**What to produce**
I'd like the line containing "Description of the NFT." and every line below it, to the end of the material, repeated exactly and with nothing else.
━━ Information given ━━
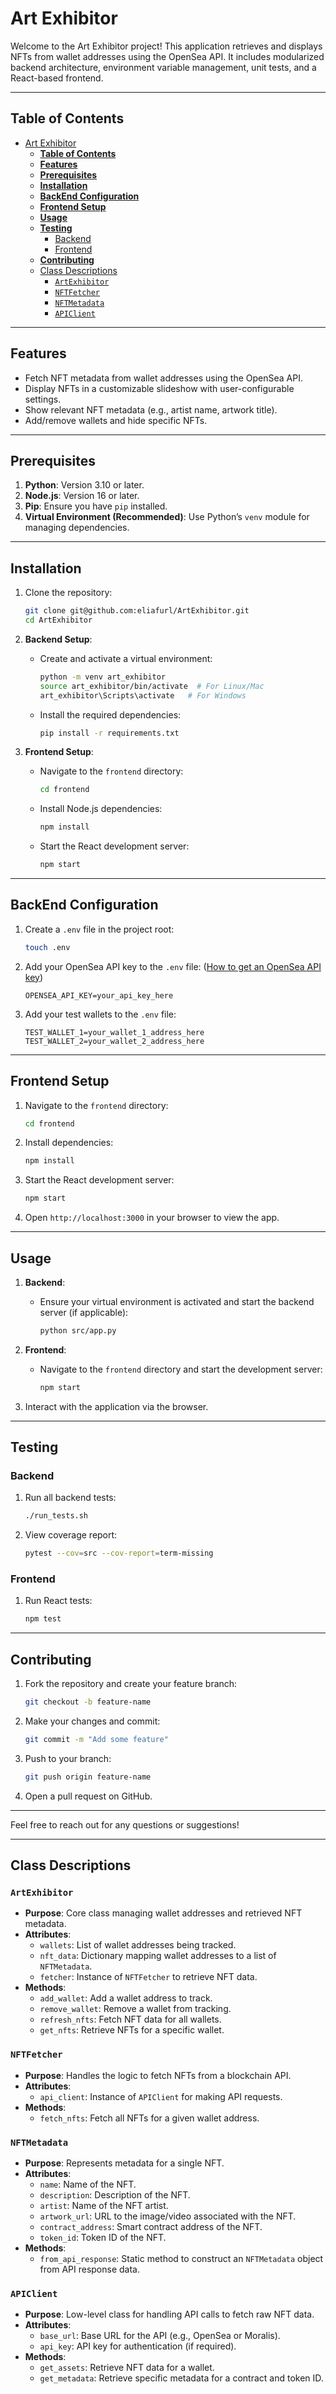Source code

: # Art Exhibitor

Welcome to the Art Exhibitor project! This application retrieves and displays NFTs from wallet addresses using the OpenSea API. It includes modularized backend architecture, environment variable management, unit tests, and a React-based frontend.

---

## **Table of Contents**
- [Art Exhibitor](#art-exhibitor)
  - [**Table of Contents**](#table-of-contents)
  - [**Features**](#features)
  - [**Prerequisites**](#prerequisites)
  - [**Installation**](#installation)
  - [**BackEnd Configuration**](#backend-configuration)
  - [**Frontend Setup**](#frontend-setup)
  - [**Usage**](#usage)
  - [**Testing**](#testing)
    - [Backend](#backend)
    - [Frontend](#frontend)
  - [**Contributing**](#contributing)
  - [Class Descriptions](#class-descriptions)
    - [`ArtExhibitor`](#artexhibitor)
    - [`NFTFetcher`](#nftfetcher)
    - [`NFTMetadata`](#nftmetadata)
    - [`APIClient`](#apiclient)

---

## **Features**
- Fetch NFT metadata from wallet addresses using the OpenSea API.
- Display NFTs in a customizable slideshow with user-configurable settings.
- Show relevant NFT metadata (e.g., artist name, artwork title).
- Add/remove wallets and hide specific NFTs.

---

## **Prerequisites**
1. **Python**: Version 3.10 or later.
2. **Node.js**: Version 16 or later.
3. **Pip**: Ensure you have `pip` installed.
4. **Virtual Environment (Recommended)**: Use Python’s `venv` module for managing dependencies.

---

## **Installation**
1. Clone the repository:
   ```bash
   git clone git@github.com:eliafurl/ArtExhibitor.git
   cd ArtExhibitor
   ```

2. **Backend Setup**:
   - Create and activate a virtual environment:
     ```bash
     python -m venv art_exhibitor
     source art_exhibitor/bin/activate  # For Linux/Mac
     art_exhibitor\Scripts\activate   # For Windows
     ```
   - Install the required dependencies:
     ```bash
     pip install -r requirements.txt
     ```

3. **Frontend Setup**:
   - Navigate to the `frontend` directory:
     ```bash
     cd frontend
     ```
   - Install Node.js dependencies:
     ```bash
     npm install
     ```
   - Start the React development server:
     ```bash
     npm start
     ```

---

## **BackEnd Configuration**
1. Create a `.env` file in the project root:
   ```bash
   touch .env
   ```

2. Add your OpenSea API key to the `.env` file: ([How to get an OpenSea API key](https://docs.opensea.io/reference/api-keys))
   ```plaintext
   OPENSEA_API_KEY=your_api_key_here
   ```

3. Add your test wallets to the `.env` file:
   ```plaintext
   TEST_WALLET_1=your_wallet_1_address_here
   TEST_WALLET_2=your_wallet_2_address_here
   ```

---

## **Frontend Setup**
1. Navigate to the `frontend` directory:
   ```bash
   cd frontend
   ```

2. Install dependencies:
   ```bash
   npm install
   ```

3. Start the React development server:
   ```bash
   npm start
   ```

4. Open `http://localhost:3000` in your browser to view the app.

---

## **Usage**
1. **Backend**:
   - Ensure your virtual environment is activated and start the backend server (if applicable):
     ```bash
     python src/app.py
     ```

2. **Frontend**:
   - Navigate to the `frontend` directory and start the development server:
     ```bash
     npm start
     ```

3. Interact with the application via the browser.

---

## **Testing**
### Backend
1. Run all backend tests:
   ```bash
   ./run_tests.sh
   ```

2. View coverage report:
   ```bash
   pytest --cov=src --cov-report=term-missing
   ```

### Frontend
1. Run React tests:
   ```bash
   npm test
   ```

---

## **Contributing**
1. Fork the repository and create your feature branch:
   ```bash
   git checkout -b feature-name
   ```

2. Make your changes and commit:
   ```bash
   git commit -m "Add some feature"
   ```

3. Push to your branch:
   ```bash
   git push origin feature-name
   ```

4. Open a pull request on GitHub.

---

Feel free to reach out for any questions or suggestions!

---

## Class Descriptions

### `ArtExhibitor`

- **Purpose**: Core class managing wallet addresses and retrieved NFT metadata.
- **Attributes**:
  - `wallets`: List of wallet addresses being tracked.
  - `nft_data`: Dictionary mapping wallet addresses to a list of `NFTMetadata`.
  - `fetcher`: Instance of `NFTFetcher` to retrieve NFT data.
- **Methods**:
  - `add_wallet`: Add a wallet address to track.
  - `remove_wallet`: Remove a wallet from tracking.
  - `refresh_nfts`: Fetch NFT data for all wallets.
  - `get_nfts`: Retrieve NFTs for a specific wallet.

### `NFTFetcher`

- **Purpose**: Handles the logic to fetch NFTs from a blockchain API.
- **Attributes**:
  - `api_client`: Instance of `APIClient` for making API requests.
- **Methods**:
  - `fetch_nfts`: Fetch all NFTs for a given wallet address.

### `NFTMetadata`

- **Purpose**: Represents metadata for a single NFT.
- **Attributes**:
  - `name`: Name of the NFT.
  - `description`: Description of the NFT.
  - `artist`: Name of the NFT artist.
  - `artwork_url`: URL to the image/video associated with the NFT.
  - `contract_address`: Smart contract address of the NFT.
  - `token_id`: Token ID of the NFT.
- **Methods**:
  - `from_api_response`: Static method to construct an `NFTMetadata` object from API response data.

### `APIClient`

- **Purpose**: Low-level class for handling API calls to fetch raw NFT data.
- **Attributes**:
  - `base_url`: Base URL for the API (e.g., OpenSea or Moralis).
  - `api_key`: API key for authentication (if required).
- **Methods**:
  - `get_assets`: Retrieve NFT data for a wallet.
  - `get_metadata`: Retrieve specific metadata for a contract and token ID.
━━━
**Result below**
  - `description`: Description of the NFT.
  - `artist`: Name of the NFT artist.
  - `artwork_url`: URL to the image/video associated with the NFT.
  - `contract_address`: Smart contract address of the NFT.
  - `token_id`: Token ID of the NFT.
- **Methods**:
  - `from_api_response`: Static method to construct an `NFTMetadata` object from API response data.

### `APIClient`

- **Purpose**: Low-level class for handling API calls to fetch raw NFT data.
- **Attributes**:
  - `base_url`: Base URL for the API (e.g., OpenSea or Moralis).
  - `api_key`: API key for authentication (if required).
- **Methods**:
  - `get_assets`: Retrieve NFT data for a wallet.
  - `get_metadata`: Retrieve specific metadata for a contract and token ID.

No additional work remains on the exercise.